私の知る限りでは9mmと対バンしていた記憶は無いし、仲が良いバンドという訳でも無さそうで何故9mmがバインを呼んだのか不思議に思っていました。その辺の話はきっとまた卓郎さんが前説で話してくれるだろうと期待をしながら当日を迎える。

強いて言うならボーカルの髪型が似てる対バンかなと割と本気で思っていた…

 

 

 

定刻になると客電を落とさずステージの照明が点く。出てきたのは卓郎さん。

 

追加公演で初めて観る人達のために、滝さんが6月ぐらいから腕の不調があり、9mmとしてライブができるMAXの時間が限られているけど、これまでの会場でも全力でやってきたのだということを改めて説明。

 

GRAPEVINEについて、対バンは今回が初めてなのだそうです。

卓郎さんがバインに出会ったのは中学生の頃、ミュージックスクエア(ラジオ番組)でよく流れていたからだと。
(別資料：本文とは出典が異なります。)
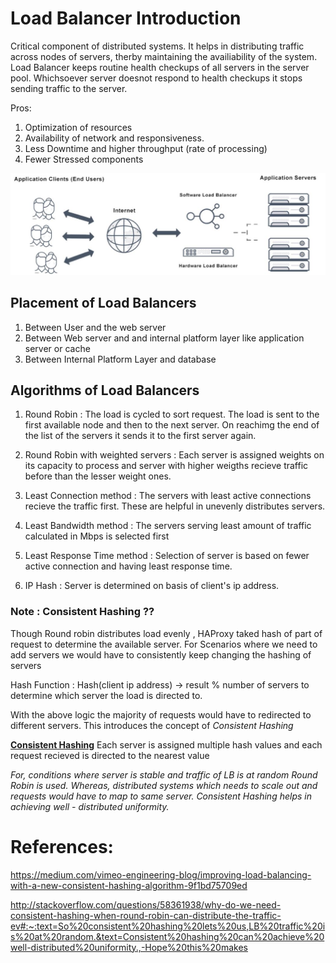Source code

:# Load Balancer Introduction #
Critical component of distributed systems. It helps in distributing traffic across nodes of servers, therby maintaining the availiability of the system. Load Balancer keeps routine health checkups of all servers in the server pool. Whichsoever server doesnot respond to health checkups it stops sending traffic to the server.

Pros:
1. Optimization of resources
2. Availability of network and responsiveness.
3. Less Downtime and higher throughput (rate of processing)
4. Fewer Stressed components

![LoadBalancer](/SystemDesign/images/lb.JPG)


## Placement of Load Balancers ##

1. Between User and the web server
2. Between Web server and and internal platform layer like application server or cache
3. Between Internal Platform Layer and database

## Algorithms of Load Balancers ##


1. Round Robin : The load is cycled to sort request. The load is sent to the first available node and then to the next server. On reachimg the end of the list of the servers it sends it to the first server again.

2. Round Robin with weighted servers : Each server is assigned weights on its capacity to process and server with higher weigths recieve traffic before than the lesser weight ones.


3. Least Connection method : The servers with least active connections recieve the traffic first. These are helpful in unevenly distributes servers.


4. Least Bandwidth method : The servers serving least amount of traffic calculated in Mbps is selected first


5. Least Response Time method : Selection of server is based on fewer active connection and having least response time.


6. IP Hash : Server is determined on basis of client's ip address.

### Note :  Consistent Hashing ?? 

Though Round robin distributes load evenly , HAProxy taked hash of part of request to determine the available server.
For Scenarios where we need to add servers we would have to consistently keep changing the hashing of servers 
 
 Hash Function : Hash(client ip address) -> result % number of servers to determine which server the load is directed to.


With the above logic the majority of requests would have to redirected to different servers. This introduces the concept of *Consistent Hashing*

[**Consistent Hashing**](/SystemDesign/ConsistentHashing.md) Each server is assigned multiple hash values and each request recieved is directed to the nearest value

*For, conditions where server is stable and traffic of LB is at random Round Robin is used. Whereas, distributed systems which needs to scale out and requests would have to map to same server. Consistent Hashing helps in achieving well - distributed uniformity.*

# References: #

https://medium.com/vimeo-engineering-blog/improving-load-balancing-with-a-new-consistent-hashing-algorithm-9f1bd75709ed

http://stackoverflow.com/questions/58361938/why-do-we-need-consistent-hashing-when-round-robin-can-distribute-the-traffic-ev#:~:text=So%20consistent%20hashing%20lets%20us,LB%20traffic%20is%20at%20random.&text=Consistent%20hashing%20can%20achieve%20well-distributed%20uniformity.,-Hope%20this%20makes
「大学に入ったら、滝も好きで、滝がスロウが好きなんだ!って言ってCDを見せられて、滝すぐ耳コピできるからスロウを弾いたり」

そして恐らく9mmと曲調が違うからか?卓郎さんが

「9mmのファンはどんな音楽でも受け入れてくれるって確信してるから」とフロアに話しかける。

更に話を続けようとするが上手くまとまらないようで

「最後だから今日はうまくいかないや。笑 でも先輩を待たせる訳にいかないからね」と言って前説を終わらせる。

 

 

 

 

GRAPEVINE

 

SEも無くメンバーが登場。


田中さん、出てくるなりフロアを見渡してひと言

「これが9mmのお客さんかー」

 


自分たちのことを「1970年代から活動してるんです」

とさらっと言ってみたり

「金戸さんは柿(柄)のシャツ着て…」

とメンバーの着ているシャツの柄をいじったり、意外とMCでふざける人達だったのか…

 

 

バインは1曲も知らない状態でこの日初めて観たのですが、確かに9mmとライブの空気は違えど、心地の良いノリで聴ける曲、といった印象でゆったりとした気持ちで聴いていたらあっという間に終わってしまいました。

周りの9mmファンの人たちものんびりと体を揺らしながら聴いていたり、時には聴き入っていたりといった感じで終始良い雰囲気だったと思います。

 


ライブが終わった後にTwitterバインファンの方の感想を読んだのですが、この日のバインはかなり攻めたセトリだったそうです。9mmが対バンにお呼ばれしてWildpitchあたりをやるような感じですかね…?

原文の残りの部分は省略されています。